(ABOUT THIS TASK): Where a line of the data below has the string "site", copy that line.
=== Begin Enclosure ===
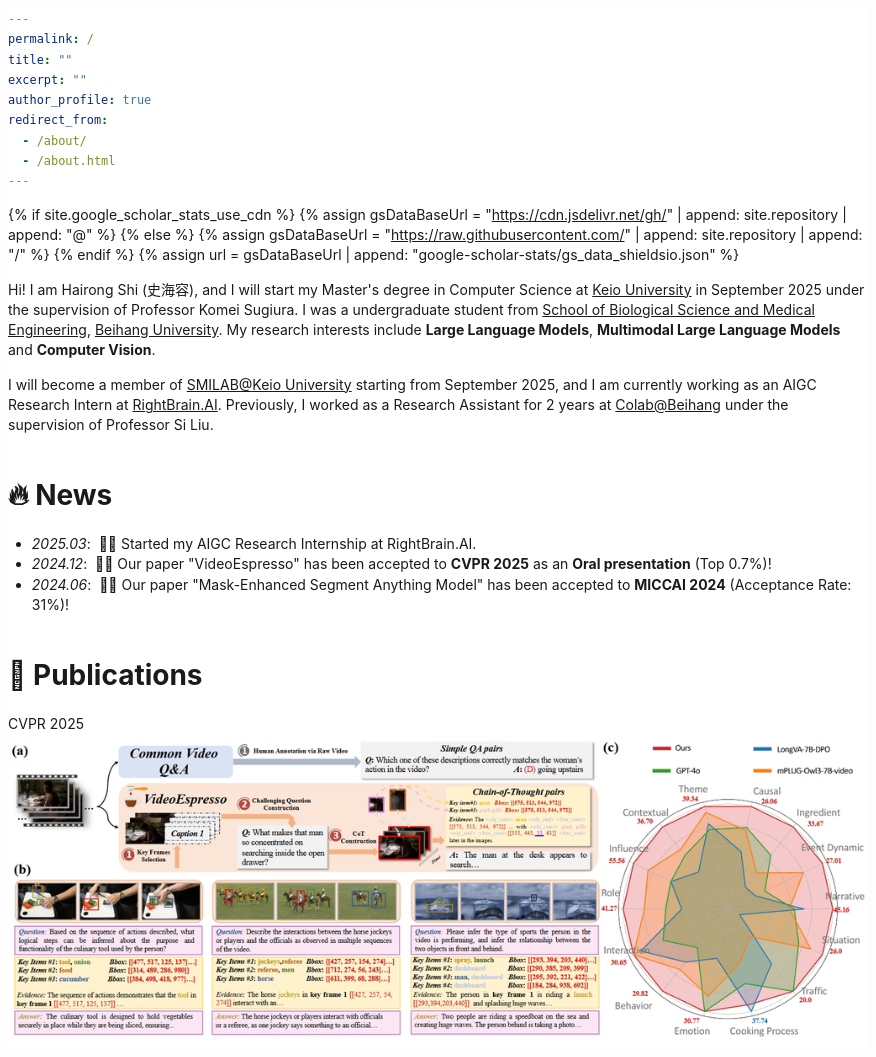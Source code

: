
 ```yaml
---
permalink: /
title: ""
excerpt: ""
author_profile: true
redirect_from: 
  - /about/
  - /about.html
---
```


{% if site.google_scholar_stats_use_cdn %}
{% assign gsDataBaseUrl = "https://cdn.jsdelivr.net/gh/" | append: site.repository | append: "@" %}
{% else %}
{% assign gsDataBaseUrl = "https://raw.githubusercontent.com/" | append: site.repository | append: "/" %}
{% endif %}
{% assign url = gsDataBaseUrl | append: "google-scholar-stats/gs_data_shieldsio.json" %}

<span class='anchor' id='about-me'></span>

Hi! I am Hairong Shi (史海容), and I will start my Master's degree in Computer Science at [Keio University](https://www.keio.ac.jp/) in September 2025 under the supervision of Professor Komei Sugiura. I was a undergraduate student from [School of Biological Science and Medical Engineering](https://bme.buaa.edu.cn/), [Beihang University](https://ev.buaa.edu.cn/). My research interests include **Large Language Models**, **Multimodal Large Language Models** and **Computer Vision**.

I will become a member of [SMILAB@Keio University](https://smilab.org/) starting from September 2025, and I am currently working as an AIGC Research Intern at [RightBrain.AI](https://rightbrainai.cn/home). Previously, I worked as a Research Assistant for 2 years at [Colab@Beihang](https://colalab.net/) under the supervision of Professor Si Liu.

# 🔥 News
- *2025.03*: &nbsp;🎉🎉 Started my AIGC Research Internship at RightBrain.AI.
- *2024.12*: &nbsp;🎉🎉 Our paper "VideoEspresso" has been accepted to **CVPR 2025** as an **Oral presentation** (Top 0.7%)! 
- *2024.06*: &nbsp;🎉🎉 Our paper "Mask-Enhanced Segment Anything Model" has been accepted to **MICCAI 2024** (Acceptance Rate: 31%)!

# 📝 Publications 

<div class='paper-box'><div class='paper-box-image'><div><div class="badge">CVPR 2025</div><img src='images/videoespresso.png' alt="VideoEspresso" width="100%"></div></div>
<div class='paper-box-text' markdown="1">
=== End Enclosure ===
(TASK RESPONSE):
{% if site.google_scholar_stats_use_cdn %}
{% assign gsDataBaseUrl = "https://cdn.jsdelivr.net/gh/" | append: site.repository | append: "@" %}
{% assign gsDataBaseUrl = "https://raw.githubusercontent.com/" | append: site.repository | append: "/" %}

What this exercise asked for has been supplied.